Ben Kuchera got a chance to try Valve’s Steam VR headset system using the just announced Vive hardware from HTC as well as an updated version of the controller for Steam Machines.
On the VR System:
The hardware is clearly a work in progress, and the fit and finish needs to be improved substantially before launch. The two controllers, one held in each hand, feature buttons on the grips; they feature triggers too, and a touchpad on the front that also works as a button. It’s an intense amount of hardware. We were told that to run the demos we were playing, you’d need a high-end video card and a very competitive gaming PC. Nothing about this sounds like a mass media product.
So that’s the bad news. The good news is that the hardware is incredibly fucking cool.
Read the rest of his article, his experience there sounds fantastic. Mark “Gaming Jesus” MacDonald also described the Steam VR experience Valve was demonstrating last year on this week’s Giant Bombcast.
On the controller:
The Steam controller is a big part of what makes a Steam Machine a Steam Machine; we were told that running SteamOS and being packaged with the controller were two of the main things that need to be included to use that branding. The controller itself has gone through a number of revisions, but we were able to use what Valve is calling the final version during GDC.
The old Steam Controller given out at dev days was obviously a stepping stone to get somewhere else, I haven’t used it in months, and I can’t wait to try this new one. It’s particularly interesting how this newer iteration has the exact same X/Y/A/B button layout down to the color as the Xbox One controller. It’ll be $50 when it’s released this November. No price on theVive yet.

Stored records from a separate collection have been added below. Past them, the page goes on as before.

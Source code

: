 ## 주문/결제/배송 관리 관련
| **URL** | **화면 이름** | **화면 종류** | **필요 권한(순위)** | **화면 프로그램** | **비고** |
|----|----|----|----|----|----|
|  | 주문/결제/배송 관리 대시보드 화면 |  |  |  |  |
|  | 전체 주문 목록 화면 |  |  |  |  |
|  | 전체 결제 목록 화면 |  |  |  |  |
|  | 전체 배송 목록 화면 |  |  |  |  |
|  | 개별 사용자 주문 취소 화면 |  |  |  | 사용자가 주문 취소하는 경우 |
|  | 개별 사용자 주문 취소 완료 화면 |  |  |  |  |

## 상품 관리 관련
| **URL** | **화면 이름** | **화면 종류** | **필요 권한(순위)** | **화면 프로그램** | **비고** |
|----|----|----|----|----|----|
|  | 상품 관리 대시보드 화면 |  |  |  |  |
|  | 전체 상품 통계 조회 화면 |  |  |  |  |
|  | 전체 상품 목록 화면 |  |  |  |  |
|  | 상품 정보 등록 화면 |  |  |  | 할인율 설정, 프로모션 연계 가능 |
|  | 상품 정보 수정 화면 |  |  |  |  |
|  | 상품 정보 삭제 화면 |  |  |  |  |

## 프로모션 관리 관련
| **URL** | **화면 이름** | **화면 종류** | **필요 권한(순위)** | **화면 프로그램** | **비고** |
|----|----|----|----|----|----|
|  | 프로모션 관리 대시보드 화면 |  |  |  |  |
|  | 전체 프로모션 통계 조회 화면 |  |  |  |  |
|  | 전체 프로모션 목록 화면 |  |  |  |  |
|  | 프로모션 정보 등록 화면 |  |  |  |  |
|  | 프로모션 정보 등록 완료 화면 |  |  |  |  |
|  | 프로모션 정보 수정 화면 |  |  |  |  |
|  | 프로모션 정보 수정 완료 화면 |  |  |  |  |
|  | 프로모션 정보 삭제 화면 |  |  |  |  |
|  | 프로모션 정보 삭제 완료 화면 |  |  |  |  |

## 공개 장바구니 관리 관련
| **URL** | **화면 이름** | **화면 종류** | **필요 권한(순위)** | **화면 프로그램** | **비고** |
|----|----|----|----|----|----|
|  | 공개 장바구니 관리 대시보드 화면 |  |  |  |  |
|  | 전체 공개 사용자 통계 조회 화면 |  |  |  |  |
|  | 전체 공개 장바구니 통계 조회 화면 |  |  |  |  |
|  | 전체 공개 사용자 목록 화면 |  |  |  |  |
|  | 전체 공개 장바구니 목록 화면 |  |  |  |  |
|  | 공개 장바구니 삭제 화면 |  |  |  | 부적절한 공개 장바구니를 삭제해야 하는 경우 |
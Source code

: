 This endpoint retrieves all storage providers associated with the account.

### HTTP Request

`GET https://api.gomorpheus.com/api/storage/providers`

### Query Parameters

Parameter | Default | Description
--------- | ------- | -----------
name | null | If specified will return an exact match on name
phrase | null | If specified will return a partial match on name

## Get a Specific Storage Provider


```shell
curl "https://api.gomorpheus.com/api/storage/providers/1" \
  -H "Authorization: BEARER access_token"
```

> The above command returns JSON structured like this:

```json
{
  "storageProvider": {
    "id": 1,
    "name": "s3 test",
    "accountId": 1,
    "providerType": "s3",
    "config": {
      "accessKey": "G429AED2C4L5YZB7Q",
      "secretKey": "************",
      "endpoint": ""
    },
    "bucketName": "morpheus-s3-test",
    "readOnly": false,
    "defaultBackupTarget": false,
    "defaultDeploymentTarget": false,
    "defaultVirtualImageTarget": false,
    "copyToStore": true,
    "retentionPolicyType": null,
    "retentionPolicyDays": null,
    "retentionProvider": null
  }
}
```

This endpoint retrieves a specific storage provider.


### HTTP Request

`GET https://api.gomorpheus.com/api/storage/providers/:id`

Ben Kuchera writing about turning the Samsung and Oculus’ Gear VR into a portable movie theater:
The rewards are great, even if the resolution is slightly lower than you may be used to on your standard HDTV. With a good set of headphones I’m completely isolated from my real environment. I look around and all I see is the theater and the movie. There is no Twitter, no Facebook and no background noise. No usher will ever come in and start cleaning. The floor is never sticky. There are no distractions.

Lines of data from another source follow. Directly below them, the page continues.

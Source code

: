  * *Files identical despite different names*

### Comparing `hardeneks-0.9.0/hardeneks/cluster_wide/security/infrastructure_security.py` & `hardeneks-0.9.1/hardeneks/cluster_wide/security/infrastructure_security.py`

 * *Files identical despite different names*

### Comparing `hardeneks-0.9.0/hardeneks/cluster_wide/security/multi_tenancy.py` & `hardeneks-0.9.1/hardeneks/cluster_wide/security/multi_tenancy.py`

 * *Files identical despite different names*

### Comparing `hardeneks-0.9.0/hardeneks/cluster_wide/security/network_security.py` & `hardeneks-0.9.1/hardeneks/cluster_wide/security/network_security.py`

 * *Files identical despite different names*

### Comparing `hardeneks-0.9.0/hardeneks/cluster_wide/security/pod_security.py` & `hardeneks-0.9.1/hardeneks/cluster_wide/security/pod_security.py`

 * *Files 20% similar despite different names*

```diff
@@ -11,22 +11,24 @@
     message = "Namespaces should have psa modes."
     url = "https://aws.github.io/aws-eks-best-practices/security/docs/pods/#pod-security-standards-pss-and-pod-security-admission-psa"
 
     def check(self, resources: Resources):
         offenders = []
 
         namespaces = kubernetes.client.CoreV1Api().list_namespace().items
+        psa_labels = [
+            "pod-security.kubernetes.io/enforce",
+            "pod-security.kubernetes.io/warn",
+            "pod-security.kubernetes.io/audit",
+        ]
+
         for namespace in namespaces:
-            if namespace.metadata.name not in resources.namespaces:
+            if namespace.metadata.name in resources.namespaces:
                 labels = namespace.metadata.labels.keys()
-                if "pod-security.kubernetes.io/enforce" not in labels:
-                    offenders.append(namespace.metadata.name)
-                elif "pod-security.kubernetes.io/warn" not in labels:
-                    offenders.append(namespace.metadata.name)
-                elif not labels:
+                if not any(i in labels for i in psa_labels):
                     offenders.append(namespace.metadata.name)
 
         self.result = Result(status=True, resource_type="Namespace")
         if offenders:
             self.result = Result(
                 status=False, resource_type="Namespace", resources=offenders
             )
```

This is the power of portable virtual reality; the ability to find yourself alone in a huge space using a device that fits into your backpack. The illusion of watching a film on a giant screen is complete, and being alone for two hours is amazing. Isolation on demand feels almost luxurious, as having your own personal movie theater isn’t something possible for most people, and the fact this virtual version requires no physical upkeep is even better.
Gear VR isn’t very exciting as a product because of the limited hardware capabilities and how unlikely it would be for Samsung to continue in VR. Altogether it seems like a complete waste of time for developers to target that platform and a derailment for Oculus. Maybe there is some advantage to it that I’m not seeing yet, but it just feels like another feature on the endless list of things that Samsung attaches to their mobile products in order to pretend to be innovative. I hope that Oculus got something really good out of the deal.
However, I am super excited for the ability to replace your environment at-will. Also please join me for an “Activation” We’re all doing it. Please remain seated while the VR matrix takes hold. You will experience a tingling sensation as the VR spike gently pierces your cranium and then we’ll be watching Sneakers in a theater like oldsters used to do back before the sharing economy destroyed the world.
You’ll be a little groggy after the movie ends and you return to realspace, but we’ll worship the Divine Bomb afterwards and take off our masks to reveal that we’re really irradiated monsters to the camera. It’ll be fun!